Starting in 1994, the USAWKF started hosting regional and national competitions for Wushu Taolu and Sanhou events, and also developed a national ranking system. In 1995, the USAWKF held the 3rd World Wushu Championships in Baltimore, Maryland, which marked the first time a major international Wushu competition was held outside of Asia. The event was also broadcast on ESPN2. That same year, the Pan American Wushu Federation (PAWF) was founded with the USAWKF having a primary role in the organization.

Management of the US Sanda Team was briefly given to the USA Sanshou Kungfu Federation (USASKF) under longtime USAWKF coach, Shi Deru (Shawn Liu) from 2003 to 2007.

As of 2020, athletes of the US Wushu Team have won two gold medals, eleven silver medals, and eighteen bronze medals at the World Wushu Championships and have also achieved many victories in other competitions including the Taolu World Cup, Sanshou World Cup, World Traditional Wushu Championships, World Junior Wushu Championships, and the World Taijiquan Championships. Athletes of the USAWKF have also represented the US in the 2008 Beijing Wushu Tournament, the 2014 Nanjing Youth Wushu Tournament, the World Combat Games, the World Games, and the FISU World University Championships. Members of the USAWKF performed at the 2002 Winter Olympics where the International Olympic Committee recognized the International Wushu Federation.
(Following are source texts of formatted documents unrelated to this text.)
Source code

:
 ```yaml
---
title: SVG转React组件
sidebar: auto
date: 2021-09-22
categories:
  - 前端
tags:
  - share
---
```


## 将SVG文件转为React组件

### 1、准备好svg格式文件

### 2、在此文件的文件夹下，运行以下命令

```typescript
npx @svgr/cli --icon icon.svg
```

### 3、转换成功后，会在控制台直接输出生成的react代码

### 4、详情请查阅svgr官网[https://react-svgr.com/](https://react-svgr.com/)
After the start of the COVID-19 pandemic, the USAWKF hosted the wushu event at the 2022 World Games in Birmingham, Alabama, the 2023 World Wushu Championships in Fort Worth, Texas, and the 2024 Pan American Wushu Championships in Santa Clara, California.
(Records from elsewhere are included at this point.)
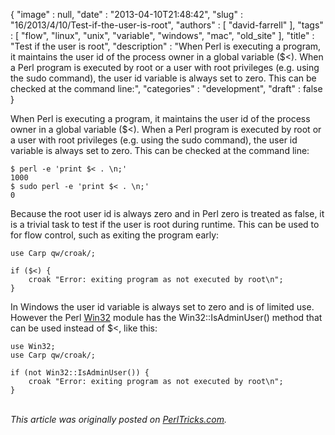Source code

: {
   "image" : null,
   "date" : "2013-04-10T21:48:42",
   "slug" : "16/2013/4/10/Test-if-the-user-is-root",
   "authors" : [
      "david-farrell"
   ],
   "tags" : [
      "flow",
      "linux",
      "unix",
      "variable",
      "windows",
      "mac",
      "old_site"
   ],
   "title" : "Test if the user is root",
   "description" : "When Perl is executing a program, it maintains the user id of the process owner in a global variable ($<). When a Perl program is executed by root or a user with root privileges (e.g. using the sudo command), the user id variable is always set to zero. This can be checked at the command line:",
   "categories" : "development",
   "draft" : false
}


When Perl is executing a program, it maintains the user id of the process owner in a global variable ($\<). When a Perl program is executed by root or a user with root privileges (e.g. using the sudo command), the user id variable is always set to zero. This can be checked at the command line:

``` prettyprint
$ perl -e 'print $< . \n;'
1000
$ sudo perl -e 'print $< . \n;'
0
```

Because the root user id is always zero and in Perl zero is treated as false, it is a trivial task to test if the user is root during runtime. This can be used to for flow control, such as exiting the program early:

``` prettyprint
use Carp qw/croak/;

if ($<) {
    croak "Error: exiting program as not executed by root\n";
}
```

In Windows the user id variable is always set to zero and is of limited use. However the Perl [Win32](https://metacpan.org/module/Win32) module has the Win32::IsAdminUser() method that can be used instead of $\<, like this:

``` prettyprint
use Win32;
use Carp qw/croak/;

if (not Win32::IsAdminUser()) {
    croak "Error: exiting program as not executed by root\n";
}
```

\
*This article was originally posted on [PerlTricks.com](http://perltricks.com).*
The current president of the USAWKF is Anthony Goh, who is also the president of the Pan-American Wushu Federation and an executive vice president of the IWUF. The organization's headquarters is located in Baltimore, Maryland. The USAWKF was sponsored by Tiger Claw from 1995 to 2011 but is now largely sponsored by KungFuDirect who produce the uniforms for members of the US Wushu Team.